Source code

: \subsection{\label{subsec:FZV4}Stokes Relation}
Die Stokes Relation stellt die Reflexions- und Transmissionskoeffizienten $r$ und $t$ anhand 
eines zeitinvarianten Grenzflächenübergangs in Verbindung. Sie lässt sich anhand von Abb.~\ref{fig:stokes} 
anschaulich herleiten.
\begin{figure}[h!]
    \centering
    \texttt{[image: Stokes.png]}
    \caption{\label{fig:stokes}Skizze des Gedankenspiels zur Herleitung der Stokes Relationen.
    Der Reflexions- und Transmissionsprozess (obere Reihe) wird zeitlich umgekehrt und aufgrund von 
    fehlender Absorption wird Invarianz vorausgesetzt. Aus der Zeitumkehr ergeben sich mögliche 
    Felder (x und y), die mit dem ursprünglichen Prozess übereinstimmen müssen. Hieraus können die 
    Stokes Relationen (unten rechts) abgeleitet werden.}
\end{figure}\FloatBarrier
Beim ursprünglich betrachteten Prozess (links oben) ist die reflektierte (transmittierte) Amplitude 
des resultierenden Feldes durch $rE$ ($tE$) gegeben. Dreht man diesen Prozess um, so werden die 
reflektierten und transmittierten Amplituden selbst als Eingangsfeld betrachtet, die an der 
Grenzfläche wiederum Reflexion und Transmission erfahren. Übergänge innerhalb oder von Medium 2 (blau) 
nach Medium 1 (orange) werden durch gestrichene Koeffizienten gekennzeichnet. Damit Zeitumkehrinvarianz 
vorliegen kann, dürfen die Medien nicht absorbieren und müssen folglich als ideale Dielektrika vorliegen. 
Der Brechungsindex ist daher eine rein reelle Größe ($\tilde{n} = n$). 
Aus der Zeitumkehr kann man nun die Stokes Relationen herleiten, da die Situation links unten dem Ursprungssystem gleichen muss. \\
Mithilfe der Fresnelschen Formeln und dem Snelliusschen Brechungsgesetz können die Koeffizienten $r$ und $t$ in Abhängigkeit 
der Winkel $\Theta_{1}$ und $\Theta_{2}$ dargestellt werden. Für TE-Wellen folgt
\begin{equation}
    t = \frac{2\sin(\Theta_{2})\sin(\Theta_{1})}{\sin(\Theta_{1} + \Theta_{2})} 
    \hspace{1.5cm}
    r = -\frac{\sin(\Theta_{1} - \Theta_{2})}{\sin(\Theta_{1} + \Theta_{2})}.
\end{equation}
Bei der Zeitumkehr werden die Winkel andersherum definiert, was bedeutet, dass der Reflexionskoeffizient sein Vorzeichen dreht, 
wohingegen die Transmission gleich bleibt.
━━━
Assignment: Show every line of the listing that includes the word "label".

Exercise output:
: \subsection{\label{subsec:FZV4}Stokes Relation}
    \caption{\label{fig:stokes}Skizze des Gedankenspiels zur Herleitung der Stokes Relationen.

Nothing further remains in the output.